Exercise prompt
Every line of the listing belongs in your answer exactly as written; the images do not.

[Opening Records provided section]

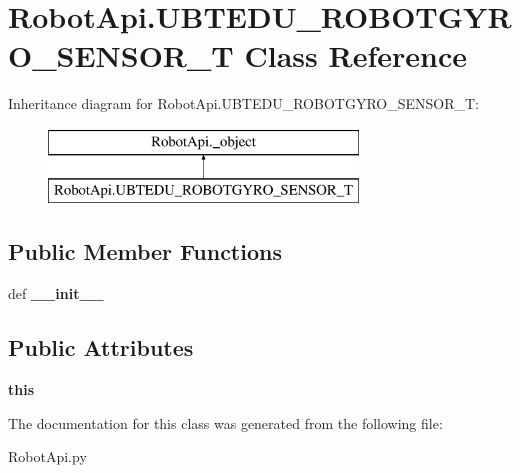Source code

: \hypertarget{classRobotApi_1_1UBTEDU__ROBOTGYRO__SENSOR__T}{\section{Robot\+Api.\+U\+B\+T\+E\+D\+U\+\_\+\+R\+O\+B\+O\+T\+G\+Y\+R\+O\+\_\+\+S\+E\+N\+S\+O\+R\+\_\+\+T Class Reference}
\label{classRobotApi_1_1UBTEDU__ROBOTGYRO__SENSOR__T}
}
Inheritance diagram for Robot\+Api.\+U\+B\+T\+E\+D\+U\+\_\+\+R\+O\+B\+O\+T\+G\+Y\+R\+O\+\_\+\+S\+E\+N\+S\+O\+R\+\_\+\+T\+:\begin{figure}[H]
\begin{center}
\leavevmode
\includegraphics[height=2.000000cm]{classRobotApi_1_1UBTEDU__ROBOTGYRO__SENSOR__T}
\end{center}
\end{figure}
\subsection*{Public Member Functions}
\begin{DoxyCompactItemize}
\item 
\hypertarget{classRobotApi_1_1UBTEDU__ROBOTGYRO__SENSOR__T_a8e59f7437428060495a2c7dbe6eb6d01}{def {\bfseries \+\_\+\+\_\+init\+\_\+\+\_\+}}\label{classRobotApi_1_1UBTEDU__ROBOTGYRO__SENSOR__T_a8e59f7437428060495a2c7dbe6eb6d01}

\end{DoxyCompactItemize}
\subsection*{Public Attributes}
\begin{DoxyCompactItemize}
\item 
\hypertarget{classRobotApi_1_1UBTEDU__ROBOTGYRO__SENSOR__T_a1f5c9b1c0554aba851b7fc131eacbb25}{{\bfseries this}}\label{classRobotApi_1_1UBTEDU__ROBOTGYRO__SENSOR__T_a1f5c9b1c0554aba851b7fc131eacbb25}

\end{DoxyCompactItemize}


The documentation for this class was generated from the following file\+:\begin{DoxyCompactItemize}
\item 
Robot\+Api.\+py\end{DoxyCompactItemize}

[Closing Records provided section]

Written solution
Source code

: \hypertarget{classRobotApi_1_1UBTEDU__ROBOTGYRO__SENSOR__T}{\section{Robot\+Api.\+U\+B\+T\+E\+D\+U\+\_\+\+R\+O\+B\+O\+T\+G\+Y\+R\+O\+\_\+\+S\+E\+N\+S\+O\+R\+\_\+\+T Class Reference}
\label{classRobotApi_1_1UBTEDU__ROBOTGYRO__SENSOR__T}
}
Inheritance diagram for Robot\+Api.\+U\+B\+T\+E\+D\+U\+\_\+\+R\+O\+B\+O\+T\+G\+Y\+R\+O\+\_\+\+S\+E\+N\+S\+O\+R\+\_\+\+T\+:\begin{figure}[H]
\begin{center}
\leavevmode
\includegraphics[height=2.000000cm]{classRobotApi_1_1UBTEDU__ROBOTGYRO__SENSOR__T}
\end{center}
\end{figure}
\subsection*{Public Member Functions}
\begin{DoxyCompactItemize}
\item 
\hypertarget{classRobotApi_1_1UBTEDU__ROBOTGYRO__SENSOR__T_a8e59f7437428060495a2c7dbe6eb6d01}{def {\bfseries \+\_\+\+\_\+init\+\_\+\+\_\+}}\label{classRobotApi_1_1UBTEDU__ROBOTGYRO__SENSOR__T_a8e59f7437428060495a2c7dbe6eb6d01}

\end{DoxyCompactItemize}
\subsection*{Public Attributes}
\begin{DoxyCompactItemize}
\item 
\hypertarget{classRobotApi_1_1UBTEDU__ROBOTGYRO__SENSOR__T_a1f5c9b1c0554aba851b7fc131eacbb25}{{\bfseries this}}\label{classRobotApi_1_1UBTEDU__ROBOTGYRO__SENSOR__T_a1f5c9b1c0554aba851b7fc131eacbb25}

\end{DoxyCompactItemize}


The documentation for this class was generated from the following file\+:\begin{DoxyCompactItemize}
\item 
Robot\+Api.\+py\end{DoxyCompactItemize}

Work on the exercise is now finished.